Nevertheless, despite the existence of several methods of a human life value calculation, such as in the insurance industry the use of a transparent and drug industry specific, multi-factorial live-value calculator is still not in vogue. As the drug industry often highlights, the ‘value of human life is priceless’ – regardless of the costs of drugs. In this situation, many industry experts, academics and patient groups advocate that the ongoing uncontrolled pricing mechanism for such medicines should be brought under a leash. This could come in the form of a tough price negotiation’ before the drug marketing approval, as was promised by the Government, or putting in place a stringent price regulatory system.

Be that as it may, the bottom line is to understand and find an answer to: ‘Why Does Medicine Cost So Much?’ This issue was analyzed by the Time Magazine in its April 09, 2019 edition. Quoting Dr. Aaron Kesselheim, an associate professor of medicine at Harvard Medical School, it emphasized: It all starts with the manufacturers. There are essentially no regulations governing how new drugs are priced – drug companies select a price what they “believe the market will bear.” Blockbuster first-in-class treatments, therefore, command a stratospheric price, like what happened with Gilead’s hepatitis medication – Sovaldi, way back in 2013. It was priced at US$ 1,000 a pill, or US $84,000 for the full course of treatment.
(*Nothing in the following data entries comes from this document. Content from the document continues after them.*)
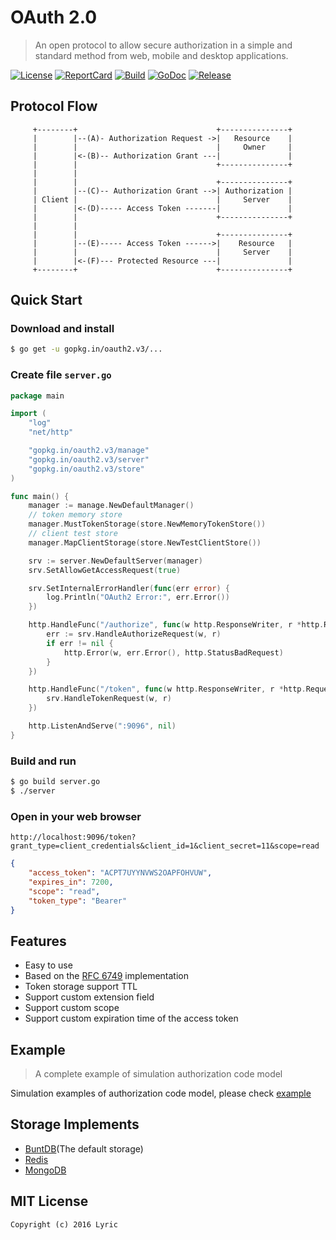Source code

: # OAuth 2.0

>  An open protocol to allow secure authorization in a simple and standard method from web, mobile and desktop applications.

[![License][License-Image]][License-Url] [![ReportCard][ReportCard-Image]][ReportCard-Url] [![Build][Build-Status-Image]][Build-Status-Url] [![GoDoc][GoDoc-Image]][GoDoc-Url] [![Release][Release-Image]][Release-Url] 

## Protocol Flow

```
     +--------+                               +---------------+
     |        |--(A)- Authorization Request ->|   Resource    |
     |        |                               |     Owner     |
     |        |<-(B)-- Authorization Grant ---|               |
     |        |                               +---------------+
     |        |
     |        |                               +---------------+
     |        |--(C)-- Authorization Grant -->| Authorization |
     | Client |                               |     Server    |
     |        |<-(D)----- Access Token -------|               |
     |        |                               +---------------+
     |        |
     |        |                               +---------------+
     |        |--(E)----- Access Token ------>|    Resource   |
     |        |                               |     Server    |
     |        |<-(F)--- Protected Resource ---|               |
     +--------+                               +---------------+
```

## Quick Start

### Download and install

``` bash
$ go get -u gopkg.in/oauth2.v3/...
```

### Create file `server.go`

``` go
package main

import (
	"log"
	"net/http"

	"gopkg.in/oauth2.v3/manage"
	"gopkg.in/oauth2.v3/server"
	"gopkg.in/oauth2.v3/store"
)

func main() {
	manager := manage.NewDefaultManager()
	// token memory store
	manager.MustTokenStorage(store.NewMemoryTokenStore())
	// client test store
	manager.MapClientStorage(store.NewTestClientStore())

	srv := server.NewDefaultServer(manager)
	srv.SetAllowGetAccessRequest(true)

	srv.SetInternalErrorHandler(func(err error) {
		log.Println("OAuth2 Error:", err.Error())
	})

	http.HandleFunc("/authorize", func(w http.ResponseWriter, r *http.Request) {
		err := srv.HandleAuthorizeRequest(w, r)
		if err != nil {
			http.Error(w, err.Error(), http.StatusBadRequest)
		}
	})

	http.HandleFunc("/token", func(w http.ResponseWriter, r *http.Request) {
		srv.HandleTokenRequest(w, r)
	})

	http.ListenAndServe(":9096", nil)
}
```

### Build and run

``` bash
$ go build server.go
$ ./server
```

### Open in your web browser

```
http://localhost:9096/token?grant_type=client_credentials&client_id=1&client_secret=11&scope=read
```

``` json
{
    "access_token": "ACPT7UYYNVWS2OAPFOHVUW",
    "expires_in": 7200,
    "scope": "read",
    "token_type": "Bearer"
}
```

## Features

* Easy to use
* Based on the [RFC 6749](https://tools.ietf.org/html/rfc6749) implementation
* Token storage support TTL
* Support custom extension field
* Support custom scope
* Support custom expiration time of the access token

## Example

> A complete example of simulation authorization code model

Simulation examples of authorization code model, please check [example](/example)

## Storage Implements

* [BuntDB](https://github.com/tidwall/buntdb)(The default storage)
* [Redis](https://github.com/go-oauth2/redis)
* [MongoDB](https://github.com/go-oauth2/mongo)

## MIT License

```
Copyright (c) 2016 Lyric
```

[License-Url]: http://opensource.org/licenses/MIT
[License-Image]: https://img.shields.io/npm/l/express.svg
[Build-Status-Url]: https://travis-ci.org/go-oauth2/oauth2
[Build-Status-Image]: https://travis-ci.org/go-oauth2/oauth2.svg?branch=master
[Release-Url]: https://github.com/go-oauth2/oauth2/releases/tag/v3.4.9
[Release-image]: http://img.shields.io/badge/release-v3.4.9-1eb0fc.svg
[ReportCard-Url]: https://goreportcard.com/report/gopkg.in/oauth2.v3
[ReportCard-Image]: https://goreportcard.com/badge/gopkg.in/oauth2.v3
[GoDoc-Url]: https://godoc.org/gopkg.in/oauth2.v3
[GoDoc-Image]: https://godoc.org/gopkg.in/oauth2.v3?status.svg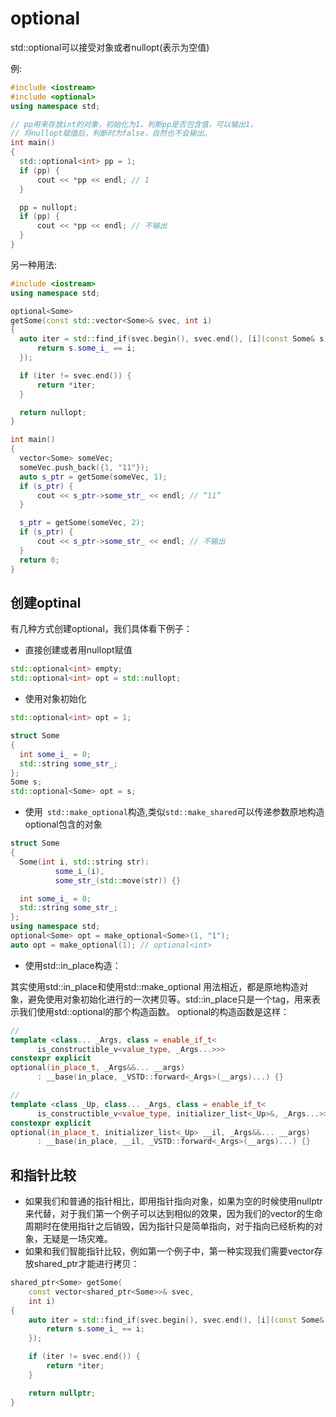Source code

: # optional
std::optional可以接受对象或者nullopt(表示为空值)

例:
```c++
#include <iostream>
#include <optional>
using namespace std;

// pp用来存放int的对象，初始化为1，判断pp是否包含值，可以输出1，
// 将nullopt赋值后，判断时为false，自然也不会输出。
int main()
{
  std::optional<int> pp = 1;
  if (pp) {
      cout << *pp << endl; // 1
  }

  pp = nullopt;
  if (pp) {
      cout << *pp << endl; // 不输出
  }
}
```

另一种用法:
```c++
#include <iostream>
using namespace std;

optional<Some> 
getSome(const std::vector<Some>& svec, int i)
{
  auto iter = std::find_if(svec.begin(), svec.end(), [i](const Some& s) {
      return s.some_i_ == i;
  });

  if (iter != svec.end()) {
      return *iter;
  }

  return nullopt;
}

int main()
{
  vector<Some> someVec;
  someVec.push_back({1, "11"});
  auto s_ptr = getSome(someVec, 1);
  if (s_ptr) {
      cout << s_ptr->some_str_ << endl; // “11”
  }

  s_ptr = getSome(someVec, 2);
  if (s_ptr) {
      cout << s_ptr->some_str_ << endl; // 不输出
  }
  return 0;
}
```



## 创建optinal

有几种方式创建optional，我们具体看下例子：
- 直接创建或者用nullopt赋值
```c++
std::optional<int> empty;
std::optional<int> opt = std::nullopt;
```
- 使用对象初始化
```c++
std::optional<int> opt = 1;

struct Some
{
  int some_i_ = 0;
  std::string some_str_;
};
Some s;
std::optional<Some> opt = s;
```
- 使用` std::make_optional`构造,类似`std::make_shared`可以传递参数原地构造optional包含的对象
```c++
struct Some
{
  Some(int i, std::string str):
          some_i_(i),
          some_str_(std::move(str)) {}

  int some_i_ = 0;
  std::string some_str_;
};
using namespace std;
optional<Some> opt = make_optional<Some>(1, "1");
auto opt = make_optional(1); // optional<int>
```
- 使用std::in_place构造：

其实使用std::in_place和使用std::make_optional 用法相近，都是原地构造对象，避免使用对象初始化进行的一次拷贝等。std::in_place只是一个tag，用来表示我们使用std::optional的那个构造函数。
optional的构造函数是这样：
```c++
//
template <class... _Args, class = enable_if_t<
      is_constructible_v<value_type, _Args...>>>
constexpr explicit 
optional(in_place_t, _Args&&... __args)
      : __base(in_place, _VSTD::forward<_Args>(__args)...) {}

//
template <class _Up, class... _Args, class = enable_if_t<
      is_constructible_v<value_type, initializer_list<_Up>&, _Args...>>>
constexpr explicit 
optional(in_place_t, initializer_list<_Up> __il, _Args&&... __args)
      : __base(in_place, __il, _VSTD::forward<_Args>(__args)...) {}
```



## 和指针比较

- 如果我们和普通的指针相比，即用指针指向对象，如果为空的时候使用nullptr来代替，对于我们第一个例子可以达到相似的效果，因为我们的vector的生命周期时在使用指针之后销毁，因为指针只是简单指向，对于指向已经析构的对象，无疑是一场灾难。
- 如果和我们智能指针比较，例如第一个例子中，第一种实现我们需要vector存放shared_ptr才能进行拷贝：

```c++
shared_ptr<Some> getSome(
    const vector<shared_ptr<Some>>& svec, 
    int i)
{
    auto iter = std::find_if(svec.begin(), svec.end(), [i](const Some& s) {
        return s.some_i_ == i;
    });

    if (iter != svec.end()) {
        return *iter;
    }

    return nullptr;
}
```
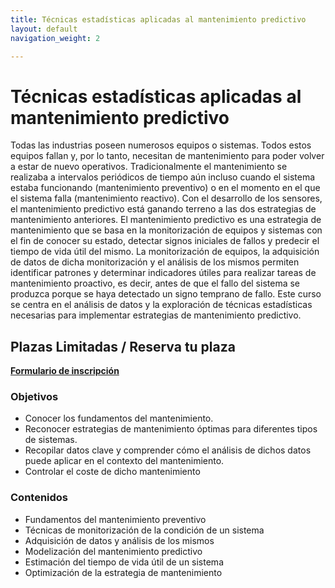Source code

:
 ```yaml
---
title: Técnicas estadísticas aplicadas al mantenimiento predictivo
layout: default
navigation_weight: 2

---
```


# Técnicas estadísticas aplicadas al mantenimiento predictivo

Todas las industrias poseen numerosos equipos o sistemas. Todos estos equipos fallan y, por lo tanto, necesitan de mantenimiento para poder volver a estar de nuevo operativos. Tradicionalmente el mantenimiento se realizaba a intervalos periódicos de tiempo aún incluso cuando el sistema estaba funcionando (mantenimiento preventivo) o en el momento en el que el sistema falla (mantenimiento reactivo).  Con el desarrollo de los sensores, el mantenimiento predictivo está ganando terreno a las dos estrategias de mantenimiento anteriores. El mantenimiento predictivo es una estrategia de mantenimiento que se basa en la monitorización de equipos y sistemas con el fin de conocer su estado, detectar signos iniciales de fallos y predecir el tiempo de vida útil del mismo. La monitorización de equipos, la adquisición de datos de dicha monitorización y el análisis de los mismos permiten identificar patrones y determinar indicadores útiles para realizar tareas de mantenimiento proactivo, es decir, antes de que el fallo del sistema se produzca porque se haya detectado un signo temprano de fallo. Este curso se centra en el análisis de datos  y la exploración de técnicas estadísticas necesarias para implementar estrategias de mantenimiento predictivo.



## Plazas Limitadas / Reserva tu plaza
[**Formulario de inscripción**](https://forms.gle/LTZmEm6vzCd7Bkxq9)

### Objetivos
-  Conocer los fundamentos del mantenimiento. 
-  Reconocer estrategias de mantenimiento óptimas para diferentes tipos de sistemas. 
-  Recopilar datos clave y comprender cómo el análisis de dichos datos puede aplicar en el contexto del mantenimiento. 
-  Controlar el coste de dicho mantenimiento

### Contenidos
- Fundamentos del mantenimiento preventivo 
- Técnicas de monitorización de la condición de un sistema
- Adquisición de datos y análisis de los mismos 
- Modelización del mantenimiento predictivo
- Estimación del tiempo de vida útil de un sistema
- Optimización de la estrategia de mantenimiento




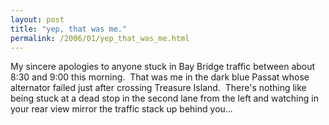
 ```yaml
---
layout: post
title: "yep, that was me."
permalink: /2006/01/yep_that_was_me.html
---
```


<p>My sincere apologies to anyone stuck in Bay Bridge traffic between about 8:30 and 9:00 this morning.&nbsp; That was me in the dark blue Passat whose alternator failed just after crossing Treasure Island.&nbsp; There's nothing like being stuck at a dead stop in the second lane from the left and watching in your rear view mirror the traffic stack up behind you...</p>


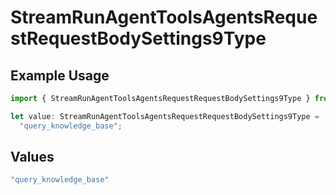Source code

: # StreamRunAgentToolsAgentsRequestRequestBodySettings9Type

## Example Usage

```typescript
import { StreamRunAgentToolsAgentsRequestRequestBodySettings9Type } from "@orq-ai/node/models/operations";

let value: StreamRunAgentToolsAgentsRequestRequestBodySettings9Type =
  "query_knowledge_base";
```

## Values

```typescript
"query_knowledge_base"
```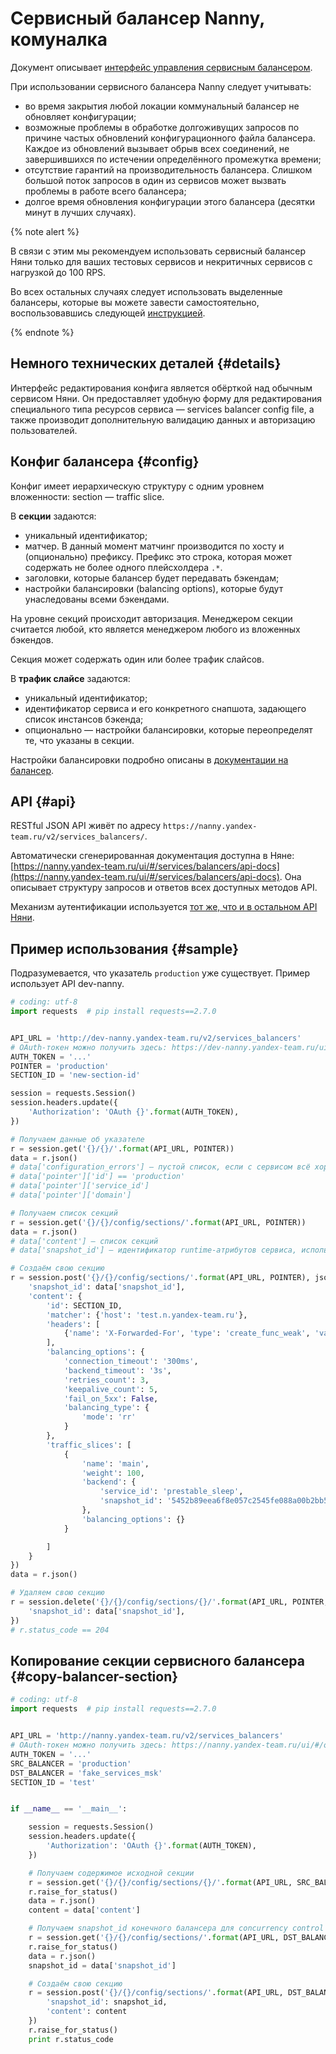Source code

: # Cервисный балансер Nanny, комуналка

Документ описывает [интерфейс управления сервисным балансером](https://nanny.yandex-team.ru/ui/#/services/balancer/).

При использовании сервисного балансера Nanny следует учитывать:
* во время закрытия любой локации коммунальный балансер не обновляет конфигурации;
* возможные проблемы в обработке долгоживущих запросов по причине частых обновлений конфигурационного файла балансера. Каждое из обновлений вызывает обрыв всех соединений, не завершившихся по истечении определённого промежутка времени;
* отсутствие гарантий на производительность балансера. Слишком большой поток запросов в один из сервисов может вызвать проблемы в работе всего балансера;
* долгое время обновления конфигурации этого балансера (десятки минут в лучших случаях).

{% note alert %}

В связи с этим мы рекомендуем использовать сервисный балансер Няни только для ваших тестовых сервисов и некритичных сервисов с нагрузкой до 100 RPS.

Во всех остальных случаях следует использовать выделенные балансеры, которые вы можете завести самостоятельно, воспользовавшись следующей [инструкцией](https://wiki.yandex-team.ru/cplb/howtocreatebalancer).

{% endnote %}

## Немного технических деталей {#details}

Интерфейс редактирования конфига является обёрткой над обычным сервисом Няни. Он предоставляет удобную форму для редактирования специального типа ресурсов сервиса — services balancer config file, а также производит дополнительную валидацию данных и авторизацию пользователей.

## Конфиг балансера {#config}

Конфиг имеет иерархическую структуру с одним уровнем вложенности: section — traffic slice.

В **секции** задаются:

* уникальный идентификатор;
* матчер. В данный момент матчинг производится по хосту и (опционально) префиксу. Префикс это строка, которая может содержать не более одного плейсхолдера `.*`.
* заголовки, которые балансер будет передавать бэкендам;
* настройки балансировки (balancing options), которые будут унаследованы всеми бэкендами.

На уровне секций происходит авторизация. Менеджером секции считается любой, кто является менеджером любого из вложенных бэкендов.

Секция может содержать один или более трафик слайсов.

В **трафик слайсе** задаются:

* уникальный идентификатор;
* идентификатор сервиса и его конкретного снапшота, задающего список инстансов бэкенда;
* опционально — настройки балансировки, которые переопределят те, что указаны в секции.

Настройки балансировки подробно описаны в [документации на балансер](https://beta.wiki.yandex-team.ru/JandeksPoisk/Sepe/balancer/Cookbook/#balansiruemnagruzku).

## API {#api}

RESTful JSON API живёт по адресу `https://nanny.yandex-team.ru/v2/services_balancers/`.

Автоматически сгенерированная документация доступна в Няне: [https://nanny.yandex-team.ru/ui/#/services/balancers/api-docs](https://nanny.yandex-team.ru/ui/#/services/balancers/api-docs). Она описывает структуру запросов и ответов всех доступных методов API.

Механизм аутентификации используется [тот же, что и в остальном API Няни](../api/rest.md).

## Пример использования {#sample}

Подразумевается, что указатель `production` уже существует. Пример использует API dev-nanny.

```python
# coding: utf-8
import requests  # pip install requests==2.7.0


API_URL = 'http://dev-nanny.yandex-team.ru/v2/services_balancers'
# OAuth-токен можно получить здесь: https://dev-nanny.yandex-team.ru/ui/#/oauth
AUTH_TOKEN = '...'
POINTER = 'production'
SECTION_ID = 'new-section-id'

session = requests.Session()
session.headers.update({
    'Authorization': 'OAuth {}'.format(AUTH_TOKEN),
})

# Получаем данные об указателе
r = session.get('{}/{}/'.format(API_URL, POINTER))
data = r.json()
# data['configuration_errors'] — пустой список, если с сервисом всё хорошо
# data['pointer']['id'] == 'production'
# data['pointer']['service_id']
# data['pointer']['domain']

# Получаем список секций
r = session.get('{}/{}/config/sections/'.format(API_URL, POINTER))
data = r.json()
# data['content'] — список секций
# data['snapshot_id'] — идентификатор runtime-атрибутов сервиса, используемый для concurrency control

# Создаём свою секцию
r = session.post('{}/{}/config/sections/'.format(API_URL, POINTER), json={
    'snapshot_id': data['snapshot_id'],
    'content': {
        'id': SECTION_ID,
        'matcher': {'host': 'test.n.yandex-team.ru'},
        'headers': [
            {'name': 'X-Forwarded-For', 'type': 'create_func_weak', 'value': 'realip'}
        ],
        'balancing_options': {
            'connection_timeout': '300ms',
            'backend_timeout': '3s',
            'retries_count': 3,
            'keepalive_count': 5,
            'fail_on_5xx': False,
            'balancing_type': {
                'mode': 'rr'
            }
        },
        'traffic_slices': [
            {
                'name': 'main',
                'weight': 100,
                'backend': {
                    'service_id': 'prestable_sleep',
                    'snapshot_id': '5452b89eea6f8e057c2545fe088a00b2bb526ecd',
                },
                'balancing_options': {}
            }

        ]
    }
})
data = r.json()

# Удаляем свою секцию
r = session.delete('{}/{}/config/sections/{}/'.format(API_URL, POINTER, SECTION_ID), json={
    'snapshot_id': data['snapshot_id'],
})
# r.status_code == 204
```

##  Копирование секции сервисного балансера {#copy-balancer-section}

```python
# coding: utf-8
import requests  # pip install requests==2.7.0


API_URL = 'http://nanny.yandex-team.ru/v2/services_balancers'
# OAuth-токен можно получить здесь: https://nanny.yandex-team.ru/ui/#/oauth
AUTH_TOKEN = '...'
SRC_BALANCER = 'production'
DST_BALANCER = 'fake_services_msk'
SECTION_ID = 'test'


if __name__ == '__main__':

    session = requests.Session()
    session.headers.update({
        'Authorization': 'OAuth {}'.format(AUTH_TOKEN),
    })

    # Получаем содержимое исходной секции
    r = session.get('{}/{}/config/sections/{}/'.format(API_URL, SRC_BALANCER, SECTION_ID))
    r.raise_for_status()
    data = r.json()
    content = data['content']

    # Получаем snapshot_id конечного балансера для concurrency control
    r = session.get('{}/{}/config/sections/'.format(API_URL, DST_BALANCER))
    r.raise_for_status()
    data = r.json()
    snapshot_id = data['snapshot_id']

    # Создаём свою секцию
    r = session.post('{}/{}/config/sections/'.format(API_URL, DST_BALANCER), json={
        'snapshot_id': snapshot_id,
        'content': content
    })
    r.raise_for_status()
    print r.status_code

```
From this perspective, although, setting a cost of time that patients may gain from a new therapy has a moral and ethical relevance – but actually, it doesn’t seem to be business-friendly in the drug industry.

By: Tapan J. Ray 

Disclaimer: The views/opinions expressed in this article are entirely my own, written in my individual and personal capacity. I do not represent any other person or organization for this opinion.